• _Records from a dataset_
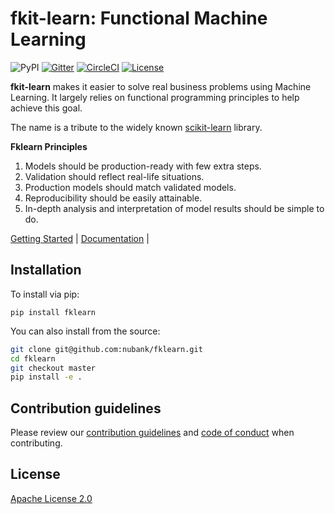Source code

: # fkit-learn: Functional Machine Learning

![PyPI](https://img.shields.io/pypi/v/fklearn.svg?style=flat-square)
[![Gitter](https://badges.gitter.im/fklearn-python/community.svg)](https://gitter.im/fklearn-python/community?utm_source=badge&utm_medium=badge&utm_campaign=pr-badge)
[![CircleCI](https://circleci.com/gh/nubank/fklearn.svg?style=svg)](https://circleci.com/gh/nubank/fklearn)
[![License](https://img.shields.io/badge/License-Apache%202.0-blue.svg)](https://opensource.org/licenses/Apache-2.0)

**fkit-learn** makes it easier to solve real business problems using Machine Learning. It largely relies on functional programming principles to help achieve this goal.

The name is a tribute to the widely known [scikit-learn](https://scikit-learn.org/stable/) library.

**Fklearn Principles**

1. Models should be production-ready with few extra steps.
2. Validation should reflect real-life situations.
3. Production models should match validated models.
4. Reproducibility should be easily attainable.
5. In-depth analysis and interpretation of model results should be simple to do.


[Getting Started]() |
[Documentation]() |


## Installation

To install via pip:

```
pip install fklearn
```

You can also install from the source:

```sh
git clone git@github.com:nubank/fklearn.git
cd fklearn
git checkout master
pip install -e .
```

## Contribution guidelines

Please review our [contribution guidelines](CONTRIBUTING.md) and [code of conduct](CODE-OF-CONDUCT.md) when contributing.

## License

[Apache License 2.0](LICENSE)
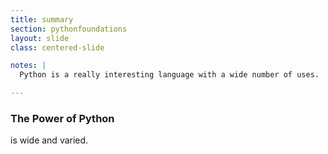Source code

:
 ```yaml
---
title: summary
section: pythonfoundations
layout: slide
class: centered-slide

notes: |
  Python is a really interesting language with a wide number of uses.

---
```


### The Power of Python

is wide and varied.

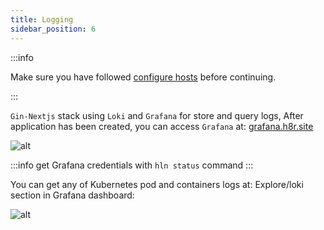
```yaml
---
title: Logging
sidebar_position: 6
---
```


:::info

Make sure you have followed [configure hosts](/docs/tutorials/gin-next/create_application#configure-hosts) before continuing.

:::

`Gin-Nextjs` stack using `Loki` and `Grafana` for store and query logs, After application has been created, you can access `Grafana` at: [grafana.h8r.site](http://grafana.h8r.site)


![alt](/img/tutorial/01-gin-next/login-grafana.png)

:::info
get Grafana credentials with `hln status` command
:::

You can get any of Kubernetes pod and containers logs at: Explore/loki section in Grafana dashboard:

![alt](/img/tutorial/01-gin-next/grafana-logs.png)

• _Try it_
Tally every line of the entries that contains the word "shields", and respond with that number only.

• _Result for this task_
2